Depuis le mois de février, la direction d’El Watan, dont le journal n’est plus tiré désormais qu’à 50 000 exemplaires contre 200 000 il y a une dizaine d’années, se dit dans l’incapacité de verser les salaires de ses 150 employés.

« Les travailleurs de la SPA EI Watan, sous l’égide de leur syndicat UGTA, ont décidé d’opérer un mouvement de grève à partir de demain (mercredi 13 juillet 2022, Ndlr), et ce, pour deux jours afin de protester contre le non-paiement de leurs salaires durant quatre mois», a indiqué le Conseil d’administration (CA) de l’entreprise dans un écrit paru dans l’édition papier d’hier mardi.

Faisant face à un redressement fiscal, les comptes financiers de l’entreprise ont été gelés par l’administration fiscale et le Crédit populaire d’Algérie (CPA), sa banque principale.

 Le CA du journal a par ailleurs rappelé qu’El Watan «ne bénéficie pas de la publicité de l’ANEP, le contrat avec celle-ci ayant été rompu unilatéralement ».
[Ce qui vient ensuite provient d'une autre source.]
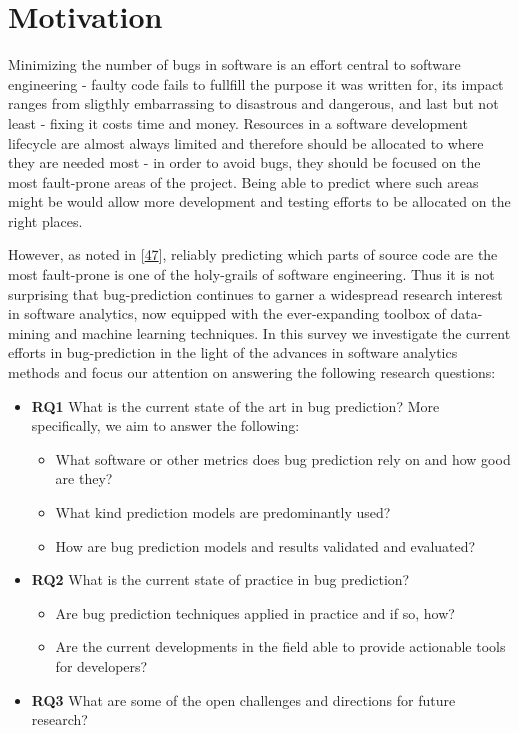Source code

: \documentclass[]{book}
\providecommand{\tightlist}{%
  \setlength{\itemsep}{0pt}\setlength{\parskip}{0pt}}
\begin{document}
\section{Motivation}\label{motivation-2}

Minimizing the number of bugs in software is an effort central to
software engineering - faulty code fails to fullfill the purpose it was
written for, its impact ranges from sligthly embarrassing to disastrous
and dangerous, and last but not least - fixing it costs time and money.
Resources in a software development lifecycle are almost always limited
and therefore should be allocated to where they are needed most - in
order to avoid bugs, they should be focused on the most fault-prone
areas of the project. Being able to predict where such areas might be
would allow more development and testing efforts to be allocated on the
right places.

However, as noted in {[}\protect\hyperlink{ref-DAmbros2012}{47}{]},
reliably predicting which parts of source code are the most fault-prone
is one of the holy-grails of software engineering. Thus it is not
surprising that bug-prediction continues to garner a widespread research
interest in software analytics, now equipped with the ever-expanding
toolbox of data-mining and machine learning techniques. In this survey
we investigate the current efforts in bug-prediction in the light of the
advances in software analytics methods and focus our attention on
answering the following research questions:

\begin{itemize}
\tightlist
\item
  \textbf{RQ1} What is the current state of the art in bug prediction?
  More specifically, we aim to answer the following:

  \begin{itemize}
  \tightlist
  \item
    What software or other metrics does bug prediction rely on and how
    good are they?
  \item
    What kind prediction models are predominantly used?
  \item
    How are bug prediction models and results validated and evaluated?
  \end{itemize}
\item
  \textbf{RQ2} What is the current state of practice in bug prediction?

  \begin{itemize}
  \tightlist
  \item
    Are bug prediction techniques applied in practice and if so, how?
  \item
    Are the current developments in the field able to provide actionable
    tools for developers?
  \end{itemize}
\item
  \textbf{RQ3} What are some of the open challenges and directions for
  future research?
\end{itemize}
\end{document}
 De sa part, le syndicat des employés d’El Watan a déploré dans communiqué publié mardi 12 juillet le fait que la direction du journal n’a proposé aucun dialogue sérieux en vue de trouver des solutions à la crise financière qui asphyxie l’entreprise.

« Les salariés de la SPA El Watan constatent avec regret qu’en plus de son incapacité à trouver une issue à la crise, la Direction ne propose aucun dialogue sérieux au partenaire social », a-t-on regretté.

Ce syndicat a souligné que la décision de recourir à une grève cyclique a été prise « après de longs débats », et « d’autant aucun plan de règlement de la crise n’a été soumis au partenaire social ».

 Pour rappel, le 14 avril dernier, le quotidien francophone algérien Liberté a cessé de paraître après que l’actionnaire majoritaire, Issad Rebreb, ait procédé à la liquidation de l’entreprise éditrice, arguant que le journal est en mauvaise santé financière. D’autres observateurs ont affirmé que l’homme d’affaires avait cédé à la pression du régime algérien.

En effet, ce quotidien se distinguait par son ouverture au débat contradictoire, alors que la presse algérienne est dans sa majorité inféodée à la junte militaire.

Pourtant, il y a encore quelques années, personne ne pouvait imaginer que ce fleuron de la presse algérienne, créé en 1990, allait connaître un sort aussi tragique.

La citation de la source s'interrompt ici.